Ethical issues of charging students for higher education aside, the Tories have taken student debt to stratospheric new levels that now sit at over £9000 a year. By putting a price on degree-level education, the young become straddled with debt at a time when it’s already hard enough to take out a mortgage, borrow for an investment and so on. If you thought this was the end of it however, you should be wary to give them the benefit of the doubt, especially when they refuse to rule out another rise in the future.
They’re bringing back fox hunting
You would think that Theresa May would be aiming to dispel any stereotypes about the Conservatives being cruel and archaic. Boom. Fox hunting. That should fix it.
It’s not even so much the fact that they’re reviving a cruel blood sport at a time when other priorities ought to take precedent. It’s that they think it will help their chances.
Of course, there is always the silver lining of it working against them, as indeed some believe it already has.
The Conservatives will break up the United Kingdom
The SNP appears to have a firm grasp on Scotland, capitalising on the failure of Labour and the Scottish desire for a strong left-wing representation.
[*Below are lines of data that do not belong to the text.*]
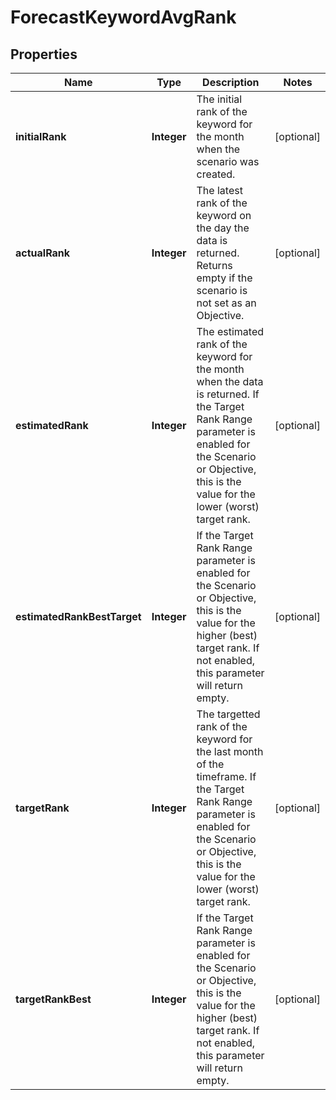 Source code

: # ForecastKeywordAvgRank

## Properties
Name | Type | Description | Notes
------------ | ------------- | ------------- | -------------
**initialRank** | **Integer** | The initial rank of the keyword for the month when the scenario was created. |  [optional]
**actualRank** | **Integer** | The latest rank of the keyword on the day the data is returned. Returns empty if the scenario is not set as an Objective. |  [optional]
**estimatedRank** | **Integer** | The estimated rank of the keyword for the month when the data is returned. If the Target Rank Range parameter is enabled for the Scenario or Objective, this is the value for the lower (worst) target rank. |  [optional]
**estimatedRankBestTarget** | **Integer** | If the Target Rank Range parameter is enabled for the Scenario or Objective, this is the value for the higher (best) target rank. If not enabled, this parameter will return empty. |  [optional]
**targetRank** | **Integer** | The targetted rank of the keyword for the last month of the timeframe. If the Target Rank Range parameter is enabled for the Scenario or Objective, this is the value for the lower (worst) target rank. |  [optional]
**targetRankBest** | **Integer** | If the Target Rank Range parameter is enabled for the Scenario or Objective, this is the value for the higher (best) target rank. If not enabled, this parameter will return empty. |  [optional]
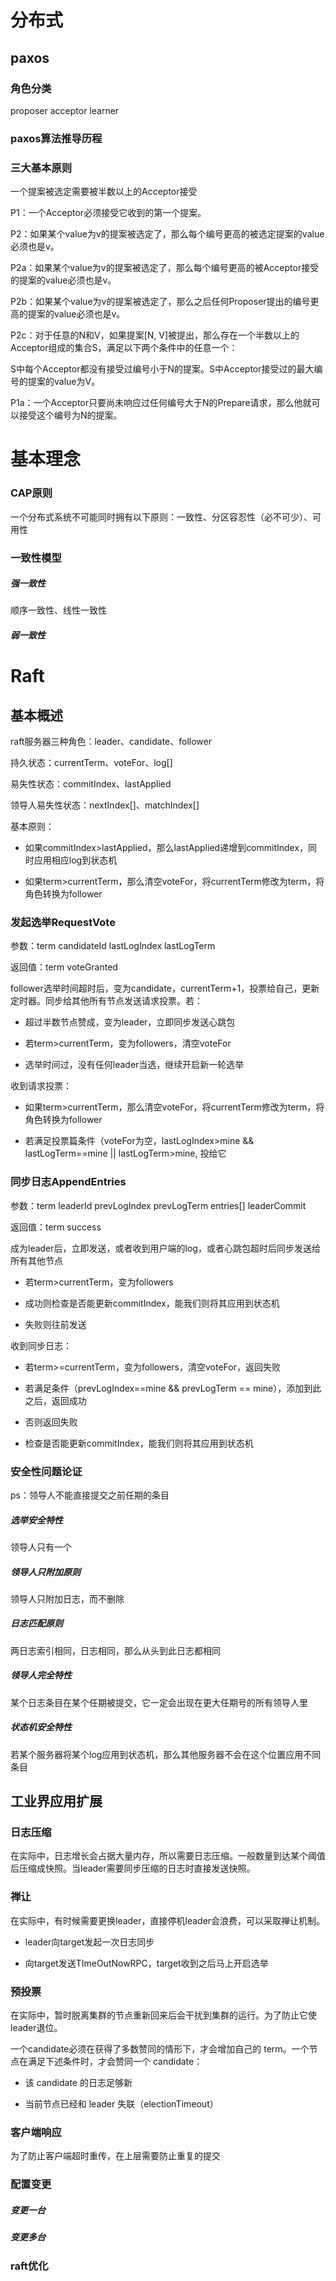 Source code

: # 分布式




## paxos

### 角色分类

proposer acceptor learner

### paxos算法推导历程





### 三大基本原则



一个提案被选定需要被半数以上的Acceptor接受

P1：一个Acceptor必须接受它收到的第一个提案。

P2：如果某个value为v的提案被选定了，那么每个编号更高的被选定提案的value必须也是v。

P2a：如果某个value为v的提案被选定了，那么每个编号更高的被Acceptor接受的提案的value必须也是v。

P2b：如果某个value为v的提案被选定了，那么之后任何Proposer提出的编号更高的提案的value必须也是v。

P2c：对于任意的N和V，如果提案[N, V]被提出，那么存在一个半数以上的Acceptor组成的集合S，满足以下两个条件中的任意一个：

S中每个Acceptor都没有接受过编号小于N的提案。S中Acceptor接受过的最大编号的提案的value为V。

P1a：一个Acceptor只要尚未响应过任何编号大于N的Prepare请求，那么他就可以接受这个编号为N的提案。






























# 基本理念

### CAP原则

一个分布式系统不可能同时拥有以下原则：一致性、分区容忍性（必不可少）、可用性

### 一致性模型

##### 强一致性

顺序一致性、线性一致性

##### 弱一致性

# Raft

## 基本概述

raft服务器三种角色：leader、candidate、follower

持久状态：currentTerm、voteFor、log[]

易失性状态：commitIndex、lastApplied

领导人易失性状态：nextIndex[]、matchIndex[]

基本原则：

+ 如果commitIndex>lastApplied，那么lastApplied递增到commitIndex，同时应用相应log到状态机

+ 如果term>currentTerm，那么清空voteFor，将currentTerm修改为term，将角色转换为follower



### 发起选举RequestVote

参数：term candidateId lastLogIndex lastLogTerm

返回值：term voteGranted

follower选举时间超时后，变为candidate，currentTerm+1，投票给自己，更新定时器。同步给其他所有节点发送请求投票。若：

+ 超过半数节点赞成，变为leader，立即同步发送心跳包

+ 若term>currentTerm，变为followers，清空voteFor

+ 选举时间过，没有任何leader当选，继续开启新一轮选举

收到请求投票：

+ 如果term>currentTerm，那么清空voteFor，将currentTerm修改为term，将角色转换为follower

+ 若满足投票篇条件（voteFor为空，lastLogIndex>mine && lastLogTerm==mine || lastLogTerm>mine, 投给它


### 同步日志AppendEntries

参数：term leaderId prevLogIndex prevLogTerm entries[] leaderCommit

返回值：term success

成为leader后，立即发送，或者收到用户端的log，或者心跳包超时后同步发送给所有其他节点

+ 若term>currentTerm，变为followers

+ 成功则检查是否能更新commitIndex，能我们则将其应用到状态机

+ 失败则往前发送

收到同步日志：

+ 若term>=currentTerm，变为followers，清空voteFor，返回失败

+ 若满足条件（prevLogIndex==mine && prevLogTerm == mine），添加到此之后，返回成功

+ 否则返回失败

+ 检查是否能更新commitIndex，能我们则将其应用到状态机



### 安全性问题论证

ps：领导人不能直接提交之前任期的条目

##### 选举安全特性

领导人只有一个

##### 领导人只附加原则

领导人只附加日志，而不删除

##### 日志匹配原则

两日志索引相同，日志相同，那么从头到此日志都相同

##### 领导人完全特性

某个日志条目在某个任期被提交，它一定会出现在更大任期号的所有领导人里

##### 状态机安全特性

若某个服务器将某个log应用到状态机，那么其他服务器不会在这个位置应用不同条目



## 工业界应用扩展

### 日志压缩

在实际中，日志增长会占据大量内存，所以需要日志压缩。一般数量到达某个阈值后压缩成快照。当leader需要同步压缩的日志时直接发送快照。

### 禅让

在实际中，有时候需要更换leader，直接停机leader会浪费，可以采取禅让机制。

+ leader向target发起一次日志同步

+ 向target发送TImeOutNowRPC，target收到之后马上开启选举

### 预投票

在实际中，暂时脱离集群的节点重新回来后会干扰到集群的运行。为了防止它使leader退位。

一个candidate必须在获得了多数赞同的情形下，才会增加自己的 term。一个节点在满足下述条件时，才会赞同一个 candidate：

+ 该 candidate 的日志足够新

+ 当前节点已经和 leader 失联（electionTimeout）

### 客户端响应

为了防止客户端超时重传，在上层需要防止重复的提交

### 配置变更

##### 变更一台

##### 变更多台



### raft优化
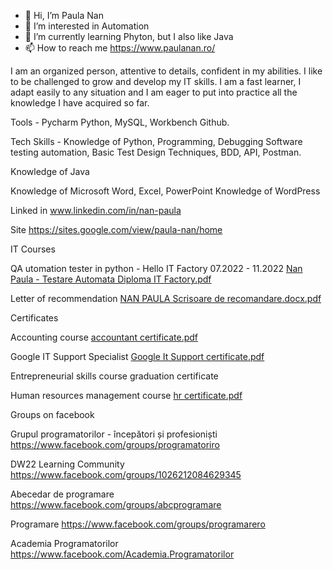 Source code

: - 👋 Hi, I’m Paula Nan
- 👀 I’m interested in Automation
- 🌱 I’m currently learning Phyton, but I also like Java
- 📫 How to reach me https://www.paulanan.ro/



I am an organized person, attentive to details, confident in my abilities. I like to be challenged to grow and develop my IT skills. I am a fast learner, I adapt easily to any situation and I am eager to put into practice all the knowledge I have acquired so far.

Tools - 
Pycharm Python,
MySQL,
Workbench Github.

Tech Skills - Knowledge of Python, 
Programming, 
Debugging Software testing automation, 
Basic Test Design Techniques, 
BDD,
API,
Postman.

Knowledge of Java

Knowledge of Microsoft Word, Excel, PowerPoint
Knowledge of WordPress

Linked in www.linkedin.com/in/nan-paula

Site https://sites.google.com/view/paula-nan/home

IT Courses

QA utomation tester in python - Hello IT Factory 07.2022 - 11.2022
[Nan Paula - Testare Automata Diploma IT Factory.pdf](https://github.com/PaulaNan/PaulaNan/files/10295053/Nan.Paula.-.Testare.Automata.Diploma.IT.Factory.pdf)

Letter of recommendation
[NAN PAULA Scrisoare de recomandare.docx.pdf](https://github.com/PaulaNan/PaulaNan/files/10295025/NAN.PAULA.Scrisoare.de.recomandare.docx.pdf)

Certificates

Accounting course [accountant certificate.pdf](https://github.com/PaulaNan/PaulaNan/files/10295009/accountant.certificate.pdf)

Google IT Support Specialist [Google It Support certificate.pdf](https://github.com/PaulaNan/PaulaNan/files/10294999/Google.It.Support.certificate.pdf)

Entrepreneurial skills course graduation certificate

Human resources management course [hr certificate.pdf](https://github.com/PaulaNan/PaulaNan/files/10295010/hr.certificate.pdf)


Groups on facebook

Grupul programatorilor - începători și profesioniști https://www.facebook.com/groups/programatoriro

DW22 Learning Community https://www.facebook.com/groups/1026212084629345

Abecedar de programare https://www.facebook.com/groups/abcprogramare

Programare https://www.facebook.com/groups/programarero

Academia Programatorilor https://www.facebook.com/Academia.Programatorilor

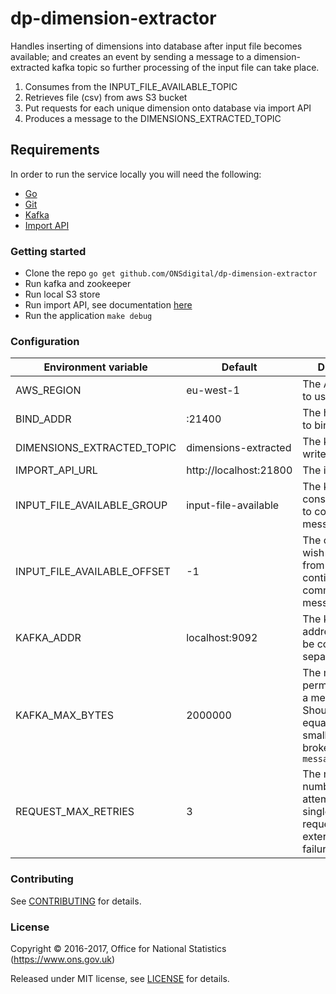 dp-dimension-extractor
================

Handles inserting of dimensions into database after input file becomes available;
and creates an event by sending a message to a dimension-extracted kafka topic so further processing of the input file can take place.

1. Consumes from the INPUT_FILE_AVAILABLE_TOPIC
2. Retrieves file (csv) from aws S3 bucket
3. Put requests for each unique dimension onto database via import API
4. Produces a message to the DIMENSIONS_EXTRACTED_TOPIC

Requirements
-----------------
In order to run the service locally you will need the following:
- [Go](https://golang.org/doc/install)
- [Git](https://git-scm.com/downloads)
- [Kafka](https://kafka.apache.org/)
- [Import API](https://github.com/ONSdigital/dp-import-api)

### Getting started

* Clone the repo `go get github.com/ONSdigital/dp-dimension-extractor`
* Run kafka and zookeeper
* Run local S3 store
* Run import API, see documentation [here](https://github.com/ONSdigital/dp-import-api)
* Run the application `make debug`

### Configuration

| Environment variable         | Default                | Description
| ---------------------------- | ---------------------- | ----------------------------------------------------
| AWS_REGION                   | eu-west-1              | The AWS region to use
| BIND_ADDR                    | :21400                 | The host and port to bind to
| DIMENSIONS_EXTRACTED_TOPIC   | dimensions-extracted   | The kafka topic to write messages to
| IMPORT_API_URL               | http://localhost:21800 | The import api url
| INPUT_FILE_AVAILABLE_GROUP   | input-file-available   | The kafka consumer group to consume messages from
| INPUT_FILE_AVAILABLE_OFFSET  | -1                     | The offset you wish to consume from (-1 to continue from last committed message)
| KAFKA_ADDR                   | localhost:9092         | The kafka broker addresses (can be comma separated)
| KAFKA_MAX_BYTES              | 2000000                | The maximum permitted size of a message. Should be set equal to or smaller than the broker's `message.max.bytes`
| REQUEST_MAX_RETRIES          | 3                      | The maximum number of attempts for a single http request due to external service failure"

### Contributing

See [CONTRIBUTING](CONTRIBUTING.md) for details.

### License

Copyright © 2016-2017, Office for National Statistics (https://www.ons.gov.uk)

Released under MIT license, see [LICENSE](LICENSE.md) for details.
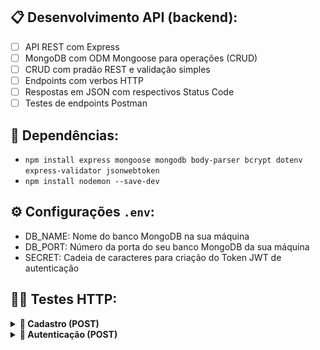 ## 📋 Desenvolvimento API (backend):
- [ ] API REST com Express
- [ ] MongoDB com ODM Mongoose para operações (CRUD)
- [ ] CRUD com pradão REST e validação simples
- [ ] Endpoints com verbos HTTP
- [ ] Respostas em JSON com respectivos Status Code
- [ ] Testes de endpoints Postman

## 👶 Dependências:
- `npm install express mongoose mongodb body-parser bcrypt dotenv express-validator jsonwebtoken`
- `npm install nodemon --save-dev`

## ⚙️ Configurações `.env`:
- DB_NAME: Nome do banco MongoDB na sua máquina
- DB_PORT: Número da porta do seu banco MongoDB da sua máquina
- SECRET: Cadeia de caracteres para criação do Token JWT de autenticação

## 🙆‍♂️ Testes HTTP:
<details>
<summary><b>📒 Cadastro (POST)</b></summary>

- **Success(201)**
<img src="./src/assets/images/cadastro-201.png" alt="POST Created" />

- **Error(422)**
<img src="./src/assets/images/cadastro-422.png" alt="POST Unprocessable Entity" />

</details>

<details>
<summary><b>🔐 Autenticação (POST)</b></summary>

- **Success(200)**
<img src="./src/assets/images/autenticacao-200.png" alt="POST Ok" />

- **Error(422)**
<img src="./src/assets/images/autenticacao-422.png" alt="POST Unprocessable Entity" />

</details>
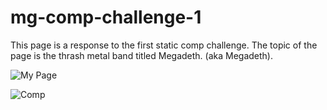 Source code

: # mg-comp-challenge-1
This page is a response to the first static comp challenge.  The topic of the page is the thrash metal band titled Megadeth. (aka Megadeth).

![My Page](http://github.com/mngatewood/mg-comp-challenge-1/images/myPage.png)

![Comp](http://github.com/mngatewood/mg-comp-challenge-1/images/comp.png)

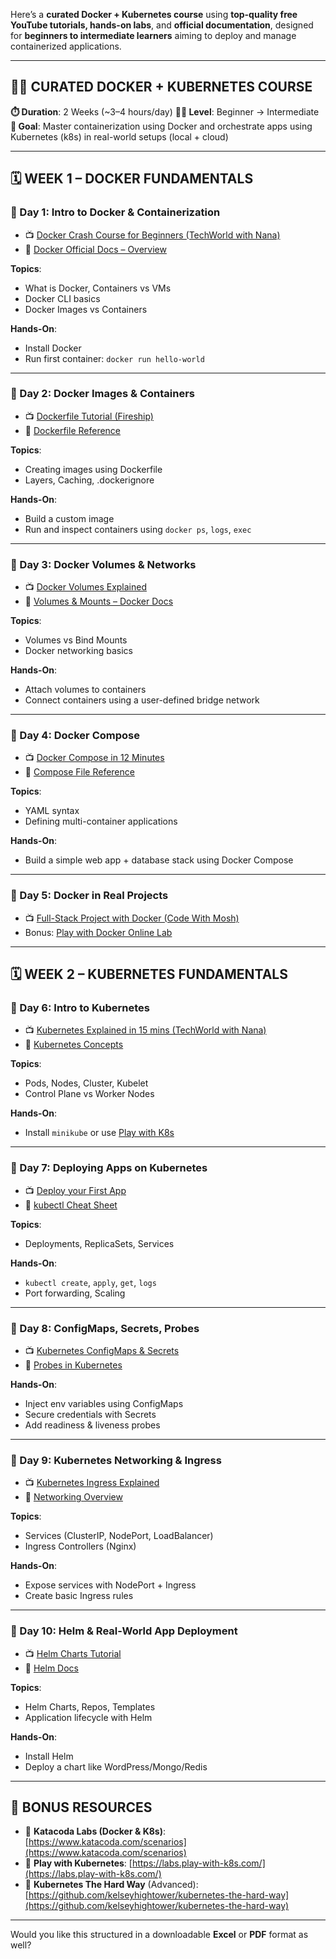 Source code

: Here’s a **curated Docker + Kubernetes course** using **top-quality free YouTube tutorials, hands-on labs**, and **official documentation**, designed for **beginners to intermediate learners** aiming to deploy and manage containerized applications.

---

## 🐳🚀 CURATED DOCKER + KUBERNETES COURSE

**⏱️ Duration**: 2 Weeks (\~3–4 hours/day)
**🧑‍🎓 Level**: Beginner → Intermediate
**🎯 Goal**: Master containerization using Docker and orchestrate apps using Kubernetes (k8s) in real-world setups (local + cloud)

---

## 🗓️ WEEK 1 – DOCKER FUNDAMENTALS

### 🔹 Day 1: Intro to Docker & Containerization

* 📺 [Docker Crash Course for Beginners (TechWorld with Nana)](https://www.youtube.com/watch?v=3c-iBn73dDE)
* 📘 [Docker Official Docs – Overview](https://docs.docker.com/get-started/overview/)

**Topics**:

* What is Docker, Containers vs VMs
* Docker CLI basics
* Docker Images vs Containers

**Hands-On**:

* Install Docker
* Run first container: `docker run hello-world`

---

### 🔹 Day 2: Docker Images & Containers

* 📺 [Dockerfile Tutorial (Fireship)](https://www.youtube.com/watch?v=Gjnup-PuquQ)
* 📘 [Dockerfile Reference](https://docs.docker.com/engine/reference/builder/)

**Topics**:

* Creating images using Dockerfile
* Layers, Caching, .dockerignore

**Hands-On**:

* Build a custom image
* Run and inspect containers using `docker ps`, `logs`, `exec`

---

### 🔹 Day 3: Docker Volumes & Networks

* 📺 [Docker Volumes Explained](https://www.youtube.com/watch?v=p28piYY_wv8)
* 📘 [Volumes & Mounts – Docker Docs](https://docs.docker.com/storage/volumes/)

**Topics**:

* Volumes vs Bind Mounts
* Docker networking basics

**Hands-On**:

* Attach volumes to containers
* Connect containers using a user-defined bridge network

---

### 🔹 Day 4: Docker Compose

* 📺 [Docker Compose in 12 Minutes](https://www.youtube.com/watch?v=Qw9zlE3t8Ko)
* 📘 [Compose File Reference](https://docs.docker.com/compose/compose-file/)

**Topics**:

* YAML syntax
* Defining multi-container applications

**Hands-On**:

* Build a simple web app + database stack using Docker Compose

---

### 🔹 Day 5: Docker in Real Projects

* 📺 [Full-Stack Project with Docker (Code With Mosh)](https://www.youtube.com/watch?v=pTFZFxd4hOI)
* Bonus: [Play with Docker Online Lab](https://labs.play-with-docker.com/)

---

## 🗓️ WEEK 2 – KUBERNETES FUNDAMENTALS

### 🔹 Day 6: Intro to Kubernetes

* 📺 [Kubernetes Explained in 15 mins (TechWorld with Nana)](https://www.youtube.com/watch?v=X48VuDVv0do)
* 📘 [Kubernetes Concepts](https://kubernetes.io/docs/concepts/)

**Topics**:

* Pods, Nodes, Cluster, Kubelet
* Control Plane vs Worker Nodes

**Hands-On**:

* Install `minikube` or use [Play with K8s](https://labs.play-with-k8s.com/)

---

### 🔹 Day 7: Deploying Apps on Kubernetes

* 📺 [Deploy your First App](https://www.youtube.com/watch?v=PH-2FfFD2PU)
* 📘 [kubectl Cheat Sheet](https://kubernetes.io/docs/reference/kubectl/cheatsheet/)

**Topics**:

* Deployments, ReplicaSets, Services

**Hands-On**:

* `kubectl create`, `apply`, `get`, `logs`
* Port forwarding, Scaling

---

### 🔹 Day 8: ConfigMaps, Secrets, Probes

* 📺 [Kubernetes ConfigMaps & Secrets](https://www.youtube.com/watch?v=dZ06FgBgpYs)
* 📘 [Probes in Kubernetes](https://kubernetes.io/docs/tasks/configure-pod-container/configure-liveness-readiness-startup-probes/)

**Hands-On**:

* Inject env variables using ConfigMaps
* Secure credentials with Secrets
* Add readiness & liveness probes

---

### 🔹 Day 9: Kubernetes Networking & Ingress

* 📺 [Kubernetes Ingress Explained](https://www.youtube.com/watch?v=0Omvgd7Hg1I)
* 📘 [Networking Overview](https://kubernetes.io/docs/concepts/services-networking/)

**Topics**:

* Services (ClusterIP, NodePort, LoadBalancer)
* Ingress Controllers (Nginx)

**Hands-On**:

* Expose services with NodePort + Ingress
* Create basic Ingress rules

---

### 🔹 Day 10: Helm & Real-World App Deployment

* 📺 [Helm Charts Tutorial](https://www.youtube.com/watch?v=fyPZbDof5ww)
* 📘 [Helm Docs](https://helm.sh/docs/)

**Topics**:

* Helm Charts, Repos, Templates
* Application lifecycle with Helm

**Hands-On**:

* Install Helm
* Deploy a chart like WordPress/Mongo/Redis

---

## 🎁 BONUS RESOURCES

* 🧪 **Katacoda Labs (Docker & K8s)**: [https://www.katacoda.com/scenarios](https://www.katacoda.com/scenarios)
* 🧠 **Play with Kubernetes**: [https://labs.play-with-k8s.com/](https://labs.play-with-k8s.com/)
* 📘 **Kubernetes The Hard Way** (Advanced): [https://github.com/kelseyhightower/kubernetes-the-hard-way](https://github.com/kelseyhightower/kubernetes-the-hard-way)

---

Would you like this structured in a downloadable **Excel** or **PDF** format as well?
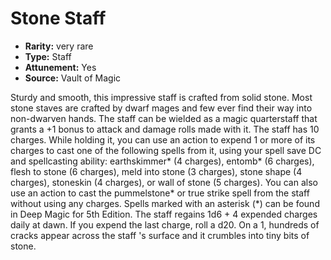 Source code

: 
# Stone Staff

* **Rarity:** very rare
* **Type:** Staff
* **Attunement:** Yes
* **Source:** Vault of Magic


Sturdy and smooth, this impressive staff is crafted from solid stone. Most stone staves are crafted by dwarf mages and few ever find their way into non-dwarven hands. The staff can be wielded as a magic quarterstaff that grants a +1 bonus to attack and damage rolls made with it. The staff has 10 charges. While holding it, you can use an action to expend 1 or more of its charges to cast one of the following spells from it, using your spell save DC and spellcasting ability: earthskimmer* (4 charges), entomb* (6 charges), flesh to stone (6 charges), meld into stone (3 charges), stone shape (4 charges), stoneskin (4 charges), or wall of stone (5 charges). You can also use an action to cast the pummelstone* or true strike spell from the staff without using any charges. Spells marked with an asterisk (*) can be found in Deep Magic for 5th Edition. The staff regains 1d6 + 4 expended charges daily at dawn. If you expend the last charge, roll a d20. On a 1, hundreds of cracks appear across the staff 's surface and it crumbles into tiny bits of stone.
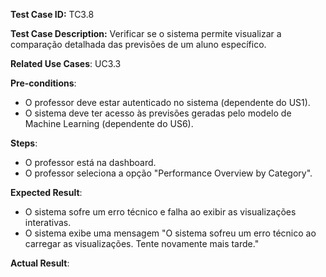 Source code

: **Test Case ID:** TC3.8

**Test Case Description:** Verificar se o sistema permite visualizar a comparação detalhada das previsões de um aluno específico.

**Related Use Cases**: UC3.3

**Pre-conditions**:
- O professor deve estar autenticado no sistema (dependente do US1). 
- O sistema deve ter acesso às previsões geradas pelo modelo de Machine Learning (dependente do US6).

**Steps**:
- O professor está na dashboard.
- O professor seleciona a opção "Performance Overview by Category".

**Expected Result**:
- O sistema sofre um erro técnico e falha ao exibir as visualizações interativas.
- O sistema exibe uma mensagem "O sistema sofreu um erro técnico ao carregar as visualizações. Tente novamente mais tarde."

**Actual Result**: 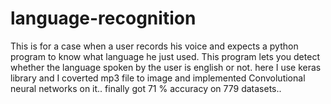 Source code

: # language-recognition
This is for a case when a user records his voice and expects a python program to know what language he just used. This program lets you detect whether the language spoken by the user is english or not.
here I use keras library and I  coverted mp3 file to image and implemented Convolutional neural networks on it..
finally got 71 % accuracy on 779 datasets..

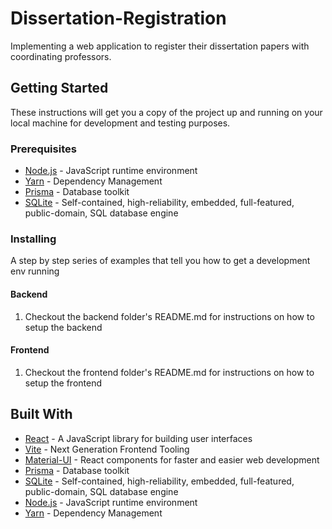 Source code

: # Dissertation-Registration
Implementing a web application to register their dissertation papers with coordinating professors.

## Getting Started
These instructions will get you a copy of the project up and running on your local machine for development and testing purposes.

### Prerequisites
- [Node.js](https://nodejs.org/en/) - JavaScript runtime environment
- [Yarn](https://yarnpkg.com/) - Dependency Management
- [Prisma](https://www.prisma.io/) - Database toolkit
- [SQLite](https://www.sqlite.org/index.html) - Self-contained, high-reliability, embedded, full-featured, public-domain, SQL database engine

### Installing
A step by step series of examples that tell you how to get a development env running

#### Backend
1. Checkout the backend folder's README.md for instructions on how to setup the backend

#### Frontend
1. Checkout the frontend folder's README.md for instructions on how to setup the frontend

## Built With
- [React](https://reactjs.org/) - A JavaScript library for building user interfaces
- [Vite](https://vitejs.dev/) - Next Generation Frontend Tooling
- [Material-UI](https://material-ui.com/) - React components for faster and easier web development
- [Prisma](https://www.prisma.io/) - Database toolkit
- [SQLite](https://www.sqlite.org/index.html) - Self-contained, high-reliability, embedded, full-featured, public-domain, SQL database engine
- [Node.js](https://nodejs.org/en/) - JavaScript runtime environment
- [Yarn](https://yarnpkg.com/) - Dependency Management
The Conservatives’ refusal to accommodate Scotland’s wants at a time when Labour is completely emaciated will almost certainly lead to a second Scottish Independence referendum. Add to this the impact of Scotland’s desire to remain in the European Union and Scotland appears bound to leave the UK.
Corbyn’s totally screwed
If, as the polls and local elections foreshadow, Jeremy Corbyn cannot reach the level of support that Ed Milliband did in 2015, he will be forced to resign. Even if he exceeds Miliband’s modest 31%, it may not be enough to secure his position. The Labour Party will then likely select a more central leader going forward. If you appreciate the new direction of Labour under Corbyn, it is essential to support it regardless of whether it will win the election this time around.
Do you agree with this? Do you have a different view? Who will you be voting for and why?